Requirement.
Using the records below, find every line that includes "points" and copy it.

START Extracted material

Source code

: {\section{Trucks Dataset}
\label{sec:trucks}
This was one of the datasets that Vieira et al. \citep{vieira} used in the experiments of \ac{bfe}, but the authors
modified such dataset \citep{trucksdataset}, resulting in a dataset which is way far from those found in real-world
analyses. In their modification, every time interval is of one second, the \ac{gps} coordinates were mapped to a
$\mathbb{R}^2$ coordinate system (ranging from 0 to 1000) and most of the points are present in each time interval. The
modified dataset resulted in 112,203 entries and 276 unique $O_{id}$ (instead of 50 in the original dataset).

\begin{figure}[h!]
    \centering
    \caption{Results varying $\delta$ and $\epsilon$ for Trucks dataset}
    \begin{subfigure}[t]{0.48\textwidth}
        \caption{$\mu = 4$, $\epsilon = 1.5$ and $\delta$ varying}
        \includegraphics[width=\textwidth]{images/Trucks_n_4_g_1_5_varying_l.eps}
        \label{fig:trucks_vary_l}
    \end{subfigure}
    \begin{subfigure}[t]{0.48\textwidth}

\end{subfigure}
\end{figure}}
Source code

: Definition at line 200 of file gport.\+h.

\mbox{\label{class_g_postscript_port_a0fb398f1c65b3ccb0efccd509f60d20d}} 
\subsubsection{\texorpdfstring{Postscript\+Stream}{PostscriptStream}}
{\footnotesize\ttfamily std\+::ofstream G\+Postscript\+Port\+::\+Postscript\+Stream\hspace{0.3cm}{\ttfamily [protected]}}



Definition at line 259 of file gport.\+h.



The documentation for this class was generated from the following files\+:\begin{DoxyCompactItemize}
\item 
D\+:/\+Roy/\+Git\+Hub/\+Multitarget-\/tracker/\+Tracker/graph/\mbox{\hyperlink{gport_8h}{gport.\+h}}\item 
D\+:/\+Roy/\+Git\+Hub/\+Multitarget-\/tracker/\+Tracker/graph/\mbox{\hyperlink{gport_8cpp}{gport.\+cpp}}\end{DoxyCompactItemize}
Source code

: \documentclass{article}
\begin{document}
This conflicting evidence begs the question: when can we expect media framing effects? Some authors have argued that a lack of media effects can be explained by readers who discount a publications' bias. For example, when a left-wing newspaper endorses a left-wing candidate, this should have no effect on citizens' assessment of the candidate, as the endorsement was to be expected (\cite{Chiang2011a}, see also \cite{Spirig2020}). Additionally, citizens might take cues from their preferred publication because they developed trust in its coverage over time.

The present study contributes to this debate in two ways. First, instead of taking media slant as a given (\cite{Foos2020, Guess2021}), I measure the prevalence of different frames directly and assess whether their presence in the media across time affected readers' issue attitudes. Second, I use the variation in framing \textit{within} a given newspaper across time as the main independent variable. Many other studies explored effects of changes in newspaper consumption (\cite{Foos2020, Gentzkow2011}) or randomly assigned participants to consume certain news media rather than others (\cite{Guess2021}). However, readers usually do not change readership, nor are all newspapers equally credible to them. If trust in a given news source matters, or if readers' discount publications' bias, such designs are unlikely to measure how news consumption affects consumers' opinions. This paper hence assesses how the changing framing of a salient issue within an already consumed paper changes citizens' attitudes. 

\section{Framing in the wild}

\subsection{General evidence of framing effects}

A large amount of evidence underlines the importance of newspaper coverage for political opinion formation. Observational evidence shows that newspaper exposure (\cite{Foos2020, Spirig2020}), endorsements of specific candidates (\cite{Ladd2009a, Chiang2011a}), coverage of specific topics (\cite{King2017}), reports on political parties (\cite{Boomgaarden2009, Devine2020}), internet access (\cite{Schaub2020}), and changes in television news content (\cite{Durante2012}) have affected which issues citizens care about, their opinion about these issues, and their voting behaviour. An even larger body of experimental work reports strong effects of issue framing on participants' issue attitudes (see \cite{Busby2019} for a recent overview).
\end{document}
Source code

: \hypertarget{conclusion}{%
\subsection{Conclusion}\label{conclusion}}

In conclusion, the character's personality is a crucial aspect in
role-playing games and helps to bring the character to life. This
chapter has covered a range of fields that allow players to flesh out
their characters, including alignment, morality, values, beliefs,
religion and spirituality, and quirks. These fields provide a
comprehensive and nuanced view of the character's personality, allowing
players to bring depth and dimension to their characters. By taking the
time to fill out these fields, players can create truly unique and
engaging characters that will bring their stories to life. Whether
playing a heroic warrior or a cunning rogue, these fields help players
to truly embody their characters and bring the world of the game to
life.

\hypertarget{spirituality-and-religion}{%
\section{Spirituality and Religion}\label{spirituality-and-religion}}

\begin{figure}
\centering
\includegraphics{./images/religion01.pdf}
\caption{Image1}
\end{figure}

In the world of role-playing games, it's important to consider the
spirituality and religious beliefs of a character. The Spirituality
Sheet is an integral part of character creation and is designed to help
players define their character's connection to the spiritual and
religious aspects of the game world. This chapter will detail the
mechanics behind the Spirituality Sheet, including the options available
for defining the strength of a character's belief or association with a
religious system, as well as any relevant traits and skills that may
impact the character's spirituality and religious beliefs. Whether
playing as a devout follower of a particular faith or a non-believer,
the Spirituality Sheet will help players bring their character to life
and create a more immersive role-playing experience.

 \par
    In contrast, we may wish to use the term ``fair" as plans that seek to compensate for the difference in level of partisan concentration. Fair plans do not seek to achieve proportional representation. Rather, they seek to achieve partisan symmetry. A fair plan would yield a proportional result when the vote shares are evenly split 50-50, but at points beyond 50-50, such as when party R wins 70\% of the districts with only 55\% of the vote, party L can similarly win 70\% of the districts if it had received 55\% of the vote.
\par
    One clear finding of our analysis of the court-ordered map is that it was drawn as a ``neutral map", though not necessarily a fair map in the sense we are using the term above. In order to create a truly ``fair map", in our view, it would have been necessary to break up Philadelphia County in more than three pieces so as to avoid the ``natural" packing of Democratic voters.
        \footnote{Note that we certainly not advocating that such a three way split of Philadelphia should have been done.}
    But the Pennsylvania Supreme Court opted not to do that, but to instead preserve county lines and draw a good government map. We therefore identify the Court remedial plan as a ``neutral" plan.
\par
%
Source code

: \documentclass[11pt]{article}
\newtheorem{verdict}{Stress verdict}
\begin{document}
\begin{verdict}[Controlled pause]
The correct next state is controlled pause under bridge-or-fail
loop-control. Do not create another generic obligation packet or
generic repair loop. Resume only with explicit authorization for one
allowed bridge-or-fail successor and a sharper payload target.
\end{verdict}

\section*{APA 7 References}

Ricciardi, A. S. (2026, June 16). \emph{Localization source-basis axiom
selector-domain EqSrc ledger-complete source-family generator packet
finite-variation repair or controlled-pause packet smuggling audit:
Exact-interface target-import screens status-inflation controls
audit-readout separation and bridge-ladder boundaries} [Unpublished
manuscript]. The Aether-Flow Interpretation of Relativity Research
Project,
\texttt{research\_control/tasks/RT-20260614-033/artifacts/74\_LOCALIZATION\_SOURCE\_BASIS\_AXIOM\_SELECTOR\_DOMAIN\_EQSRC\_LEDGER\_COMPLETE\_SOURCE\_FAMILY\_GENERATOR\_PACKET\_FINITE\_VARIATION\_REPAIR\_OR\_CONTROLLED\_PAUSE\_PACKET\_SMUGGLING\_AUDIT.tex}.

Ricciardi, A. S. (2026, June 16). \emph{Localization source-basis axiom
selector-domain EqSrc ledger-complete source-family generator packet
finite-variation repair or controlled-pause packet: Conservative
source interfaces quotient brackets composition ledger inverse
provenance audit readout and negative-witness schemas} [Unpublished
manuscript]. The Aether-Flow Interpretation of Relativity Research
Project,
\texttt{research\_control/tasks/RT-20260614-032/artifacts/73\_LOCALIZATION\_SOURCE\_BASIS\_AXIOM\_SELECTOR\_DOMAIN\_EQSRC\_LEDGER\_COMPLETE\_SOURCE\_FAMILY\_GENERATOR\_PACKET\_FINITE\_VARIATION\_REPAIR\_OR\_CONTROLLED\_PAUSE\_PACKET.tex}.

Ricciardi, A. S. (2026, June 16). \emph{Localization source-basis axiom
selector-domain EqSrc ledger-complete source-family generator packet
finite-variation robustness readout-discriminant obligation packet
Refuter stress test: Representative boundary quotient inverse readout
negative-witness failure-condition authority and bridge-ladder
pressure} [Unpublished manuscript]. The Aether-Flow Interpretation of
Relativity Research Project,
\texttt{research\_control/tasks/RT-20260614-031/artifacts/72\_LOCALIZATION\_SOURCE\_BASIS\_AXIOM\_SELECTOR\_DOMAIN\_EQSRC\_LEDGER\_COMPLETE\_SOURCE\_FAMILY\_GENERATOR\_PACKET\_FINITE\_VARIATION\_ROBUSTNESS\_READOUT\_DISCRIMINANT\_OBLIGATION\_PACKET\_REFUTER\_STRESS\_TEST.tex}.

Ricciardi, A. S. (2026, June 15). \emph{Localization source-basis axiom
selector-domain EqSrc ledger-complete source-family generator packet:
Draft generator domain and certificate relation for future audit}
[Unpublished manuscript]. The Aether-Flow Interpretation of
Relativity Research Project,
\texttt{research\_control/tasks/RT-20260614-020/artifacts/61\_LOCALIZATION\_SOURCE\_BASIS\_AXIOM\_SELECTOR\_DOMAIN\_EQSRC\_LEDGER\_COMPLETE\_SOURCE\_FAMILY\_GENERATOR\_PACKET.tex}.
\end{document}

END Extracted material

Output.
$\mathbb{R}^2$ coordinate system (ranging from 0 to 1000) and most of the points are present in each time interval. The
    In contrast, we may wish to use the term ``fair" as plans that seek to compensate for the difference in level of partisan concentration. Fair plans do not seek to achieve proportional representation. Rather, they seek to achieve partisan symmetry. A fair plan would yield a proportional result when the vote shares are evenly split 50-50, but at points beyond 50-50, such as when party R wins 70\% of the districts with only 55\% of the vote, party L can similarly win 70\% of the districts if it had received 55\% of the vote.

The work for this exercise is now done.